Fatmata makes her way past a Thomas the Train Tank Engine bedsheet drying in the sun and walks into a room where a single light bulb dangles from the ceiling.
Ibrahim, her husband, is waiting for her.
The two say nothing to each other as she enters the room and sits on a bed in the corner with her baby now fast asleep from the car ride home.
"She's been doing business upcountry without my knowledge and has another husband there. She should bring all the children for blood tests," Ibrahim says angrily.
He acknowledges he has another girlfriend, and says she was the one who hit Fatmata but only after Fatmata began chasing her.
As people start to trickle into the room to watch the family drama unfold, Ibrahim says he doesn't know why Fatmata has come back to the house at all, much less with a baby he now says is not even his.
"She's not going to sleep here," he says. "This woman is not allowed here."
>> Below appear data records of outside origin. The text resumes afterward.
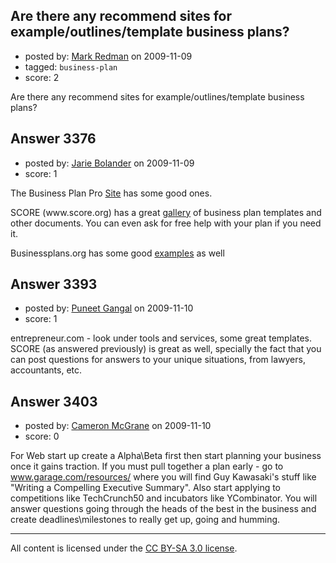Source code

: ## Are there any recommend sites for example/outlines/template business plans?

- posted by: [Mark Redman](https://stackexchange.com/users/-1/1412-mark-redman) on 2009-11-09
- tagged: `business-plan`
- score: 2

Are there any recommend sites for example/outlines/template business plans?


## Answer 3376

- posted by: [Jarie Bolander](https://stackexchange.com/users/-1/585-jarie-bolander) on 2009-11-09
- score: 1

<p>The Business Plan Pro <a href="http://www.bplans.com/sample%5Fbusiness%5Fplans.cfm" rel="nofollow">Site</a> has some good ones.</p>

<p>SCORE (www.score.org) has a great <a href="http://www.score.org/template%5Fgallery.html" rel="nofollow">gallery</a> of business plan templates and other documents. You can even ask for free help with your plan if you need it.</p>

<p>Businessplans.org has some good <a href="http://www.businessplans.org/businessplans.html" rel="nofollow">examples</a> as well</p>



## Answer 3393

- posted by: [Puneet Gangal](https://stackexchange.com/users/-1/439-puneet-gangal) on 2009-11-10
- score: 1

entrepreneur.com - look under tools and services, some great templates. 
SCORE (as answered previously) is great as well, specially the fact that you can post questions for answers to your unique situations, from lawyers, accountants, etc. 


## Answer 3403

- posted by: [Cameron McGrane](https://stackexchange.com/users/-1/1010-cameron-mcgrane) on 2009-11-10
- score: 0

For Web start up create a Alpha\Beta first then start planning your business once it gains traction. If you must pull together a plan early - go to www.garage.com/resources/ where you will find Guy Kawasaki's stuff like "Writing a Compelling Executive Summary".
Also start applying to competitions like TechCrunch50 and incubators like YCombinator. You will answer questions going through the heads of the best in the business and create deadlines\milestones to really get up, going and humming.




---

All content is licensed under the [CC BY-SA 3.0 license](https://creativecommons.org/licenses/by-sa/3.0/).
Fatmata's older brother and father show up, and soon it's a standing-room-only crowd. Sides are taken and the altercation spills out into the street. "You've been with her for 12 years — she's your wife," Fatmata's brother yells.
Will Ibrahim support the child if tests prove he is the father?
"No, I asked her to get an abortion and she refused."
At one point, Fatmata had vowed to pursue a prosecution. At another, she said she saw no alternative but to stay with Ibrahim, because "There is no one to take care of the children except for me."
Weeks later, the couple are back together. She has dropped the case.